Études biaisées, lobbying, dissimulation de données: au Canada, les géants pharmaceutiques financent massivement la recherche scientifique dans les universités et des firmes privées. Notre journaliste Henri Chevalier explore ce problème éthique.
«Les industries dépensent autant que le gouvernement fédéral pour la recherche scientifique en général», lance Joel Lexchin, spécialiste des politiques pharmaceutiques avec Libre Média.
Au point de fausser la science qui aurait pris «un virage vers l'obscurité»? C’est du moins ce qu’affirmait le rédacteur en chef de The Lancet, Dr Richard Horton, le 11 avril 2015.
Au risque aussi d’affaiblir la confiance dans la science, n’étant plus possible de se fier à une grande partie des recherches cliniques?
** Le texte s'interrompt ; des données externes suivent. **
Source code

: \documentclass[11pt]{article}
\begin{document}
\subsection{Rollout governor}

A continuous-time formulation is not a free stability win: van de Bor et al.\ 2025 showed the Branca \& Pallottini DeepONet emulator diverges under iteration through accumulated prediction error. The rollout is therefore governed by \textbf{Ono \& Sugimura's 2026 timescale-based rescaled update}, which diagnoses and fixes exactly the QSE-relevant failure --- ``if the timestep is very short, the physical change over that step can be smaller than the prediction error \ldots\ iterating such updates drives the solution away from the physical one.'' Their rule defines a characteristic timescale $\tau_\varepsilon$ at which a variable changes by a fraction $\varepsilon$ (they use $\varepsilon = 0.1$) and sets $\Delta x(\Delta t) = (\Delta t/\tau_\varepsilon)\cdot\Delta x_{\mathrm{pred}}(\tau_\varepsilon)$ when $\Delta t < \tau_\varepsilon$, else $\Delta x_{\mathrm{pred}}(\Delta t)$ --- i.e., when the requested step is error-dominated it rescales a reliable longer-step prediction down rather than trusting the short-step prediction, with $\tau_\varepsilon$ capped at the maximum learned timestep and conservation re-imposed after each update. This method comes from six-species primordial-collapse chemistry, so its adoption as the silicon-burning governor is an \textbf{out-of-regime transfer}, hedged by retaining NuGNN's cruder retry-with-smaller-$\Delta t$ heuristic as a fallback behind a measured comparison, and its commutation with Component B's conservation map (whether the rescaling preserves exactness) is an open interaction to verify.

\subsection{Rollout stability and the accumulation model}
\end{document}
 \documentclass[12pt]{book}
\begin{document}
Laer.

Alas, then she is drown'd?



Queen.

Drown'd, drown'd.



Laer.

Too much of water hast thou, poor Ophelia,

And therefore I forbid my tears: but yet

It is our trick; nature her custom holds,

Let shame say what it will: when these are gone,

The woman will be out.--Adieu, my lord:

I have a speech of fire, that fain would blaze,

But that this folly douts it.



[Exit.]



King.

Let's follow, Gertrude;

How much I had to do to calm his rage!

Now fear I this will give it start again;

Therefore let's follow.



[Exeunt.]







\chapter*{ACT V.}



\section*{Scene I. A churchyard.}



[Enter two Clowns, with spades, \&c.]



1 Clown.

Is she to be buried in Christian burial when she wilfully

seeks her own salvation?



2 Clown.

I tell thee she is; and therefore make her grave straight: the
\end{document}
C’est le point de vue qu’exprimait en 2009 Marcia Angell, ancienne rédactrice en chef du New England Journal of Medicine.
«La majorité des fonds pour la recherche sur les médicaments provient des entreprises pharmaceutiques»
Sorti en janvier 2022, un rapport du gouvernement fédéral dresse l’état des lieux du secteur pharmaceutique canadien dans le cadre de la recherche et du développement en 2019.
D’après le rapport, la recherche et le développement effectués par d’autres entreprises, universités et instituts avec des fonds des firmes pharmaceutiques ont «atteint 1,1 milliard de dollars en 2019», une augmentation de 20% depuis 2018.
Ce soutien financier à des organisations externes peut prendre la «forme de subventions, de bourses et de contrats», note le rapport.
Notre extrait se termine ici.